Among the records below, find each line bearing the word "docker" and copy it.
(MATERIAL FOR THE TASK Opens)
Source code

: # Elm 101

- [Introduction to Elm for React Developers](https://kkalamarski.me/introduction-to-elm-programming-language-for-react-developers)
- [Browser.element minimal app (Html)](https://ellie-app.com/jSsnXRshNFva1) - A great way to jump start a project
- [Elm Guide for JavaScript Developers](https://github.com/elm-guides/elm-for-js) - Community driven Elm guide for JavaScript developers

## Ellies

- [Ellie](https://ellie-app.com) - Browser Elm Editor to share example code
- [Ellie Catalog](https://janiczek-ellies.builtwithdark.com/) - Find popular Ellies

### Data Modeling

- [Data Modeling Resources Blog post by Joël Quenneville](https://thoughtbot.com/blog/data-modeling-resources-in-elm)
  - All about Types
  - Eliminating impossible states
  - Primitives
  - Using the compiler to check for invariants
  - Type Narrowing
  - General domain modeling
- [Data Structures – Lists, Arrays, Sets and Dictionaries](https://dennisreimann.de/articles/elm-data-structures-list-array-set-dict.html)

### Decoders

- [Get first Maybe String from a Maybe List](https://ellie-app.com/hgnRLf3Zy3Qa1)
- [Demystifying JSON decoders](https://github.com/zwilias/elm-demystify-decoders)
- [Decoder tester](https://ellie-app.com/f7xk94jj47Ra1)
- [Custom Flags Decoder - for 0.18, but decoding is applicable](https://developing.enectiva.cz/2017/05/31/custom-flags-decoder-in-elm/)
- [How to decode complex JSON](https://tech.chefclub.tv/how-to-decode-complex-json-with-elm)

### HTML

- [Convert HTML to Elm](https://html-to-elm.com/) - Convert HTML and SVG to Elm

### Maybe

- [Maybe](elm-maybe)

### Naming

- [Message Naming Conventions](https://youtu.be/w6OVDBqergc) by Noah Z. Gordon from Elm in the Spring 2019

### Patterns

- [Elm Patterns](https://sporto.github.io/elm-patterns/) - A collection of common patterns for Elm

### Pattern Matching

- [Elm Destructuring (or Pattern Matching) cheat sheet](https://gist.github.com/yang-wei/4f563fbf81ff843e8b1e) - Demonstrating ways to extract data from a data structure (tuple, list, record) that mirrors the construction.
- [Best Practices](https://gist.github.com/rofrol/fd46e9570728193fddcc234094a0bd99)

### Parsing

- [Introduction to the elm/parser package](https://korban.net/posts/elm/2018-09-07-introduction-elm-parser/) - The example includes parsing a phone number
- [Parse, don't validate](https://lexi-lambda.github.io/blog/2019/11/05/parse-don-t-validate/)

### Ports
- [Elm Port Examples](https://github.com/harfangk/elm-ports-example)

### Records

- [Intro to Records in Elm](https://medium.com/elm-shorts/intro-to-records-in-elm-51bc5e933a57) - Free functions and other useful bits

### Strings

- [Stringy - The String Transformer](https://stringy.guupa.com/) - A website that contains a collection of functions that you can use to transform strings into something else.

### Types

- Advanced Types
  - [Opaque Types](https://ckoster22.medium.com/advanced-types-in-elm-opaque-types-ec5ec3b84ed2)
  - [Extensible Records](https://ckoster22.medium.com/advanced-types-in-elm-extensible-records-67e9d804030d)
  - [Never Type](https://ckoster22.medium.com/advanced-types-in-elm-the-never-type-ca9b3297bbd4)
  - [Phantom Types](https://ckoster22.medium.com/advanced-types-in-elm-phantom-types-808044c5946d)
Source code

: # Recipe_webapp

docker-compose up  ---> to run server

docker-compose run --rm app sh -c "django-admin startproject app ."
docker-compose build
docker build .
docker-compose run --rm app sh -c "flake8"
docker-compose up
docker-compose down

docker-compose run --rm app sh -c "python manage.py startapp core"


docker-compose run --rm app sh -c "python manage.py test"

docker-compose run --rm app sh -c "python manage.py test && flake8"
(MATERIAL FOR THE TASK Closes)
OUTPUT OF THE TASK:
docker-compose up  ---> to run server
docker-compose run --rm app sh -c "django-admin startproject app ."
docker-compose build
docker build .
docker-compose run --rm app sh -c "flake8"
docker-compose up
docker-compose down
docker-compose run --rm app sh -c "python manage.py startapp core"
docker-compose run --rm app sh -c "python manage.py test"
docker-compose run --rm app sh -c "python manage.py test && flake8"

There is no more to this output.